** Opening Dataset content block **
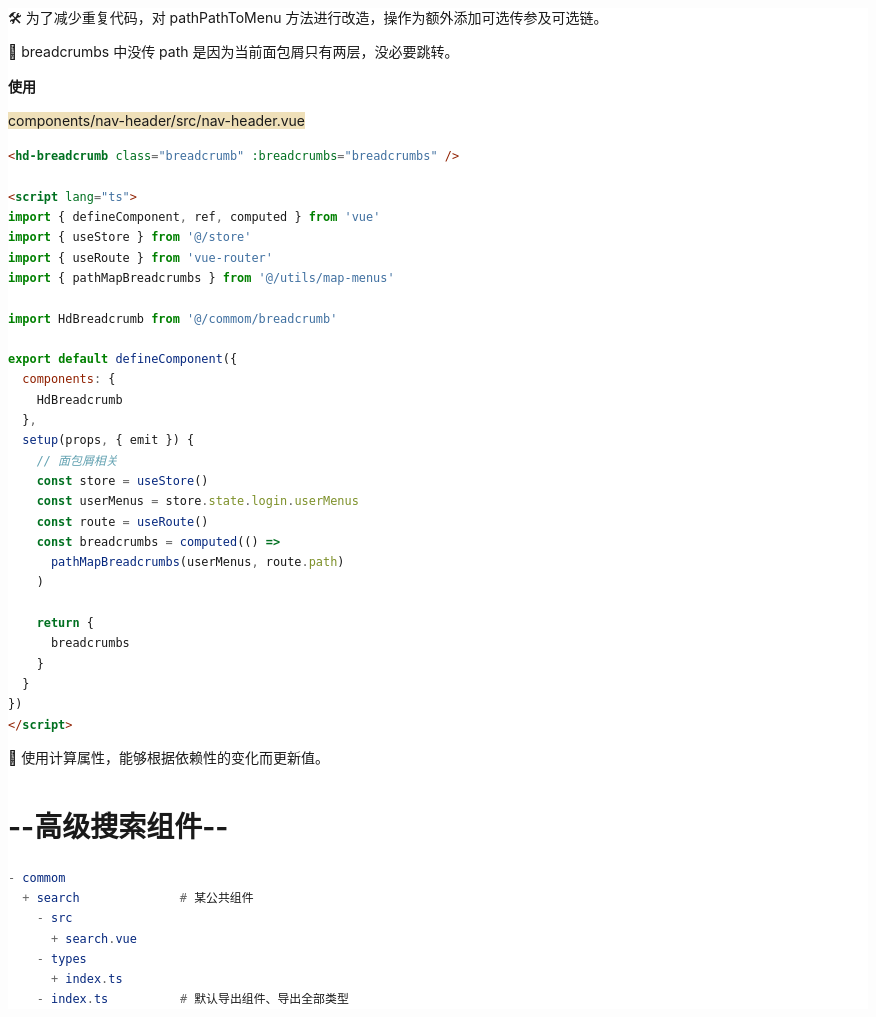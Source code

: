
 ```javascript
```

:hammer_and_wrench: 为了减少重复代码，对 pathPathToMenu 方法进行改造，操作为额外添加可选传参及可选链。

:whale: breadcrumbs 中没传 path 是因为当前面包屑只有两层，没必要跳转。



**使用**

<span style="background: #efe0b9">components/nav-header/src/nav-header.vue</span>

```html
<hd-breadcrumb class="breadcrumb" :breadcrumbs="breadcrumbs" />

<script lang="ts">
import { defineComponent, ref, computed } from 'vue'
import { useStore } from '@/store'
import { useRoute } from 'vue-router'
import { pathMapBreadcrumbs } from '@/utils/map-menus'

import HdBreadcrumb from '@/commom/breadcrumb'

export default defineComponent({
  components: {
    HdBreadcrumb
  },
  setup(props, { emit }) {
    // 面包屑相关
    const store = useStore()
    const userMenus = store.state.login.userMenus
    const route = useRoute()
    const breadcrumbs = computed(() =>
      pathMapBreadcrumbs(userMenus, route.path)
    )

    return {
      breadcrumbs
    }
  }
})
</script>
```

:european_castle: 使用计算属性，能够根据依赖性的变化而更新值。



# --高级搜索组件--

```elm
- commom
  + search              # 某公共组件                  
    - src        
      + search.vue
    - types
      + index.ts
    - index.ts          # 默认导出组件、导出全部类型
```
** Closing Dataset content block **
▶ _Instructions to follow_
Return each line of the records above in which the word "import" occurs.

▶ _Solution to this task_
import { defineComponent, ref, computed } from 'vue'
import { useStore } from '@/store'
import { useRoute } from 'vue-router'
import { pathMapBreadcrumbs } from '@/utils/map-menus'
import HdBreadcrumb from '@/commom/breadcrumb'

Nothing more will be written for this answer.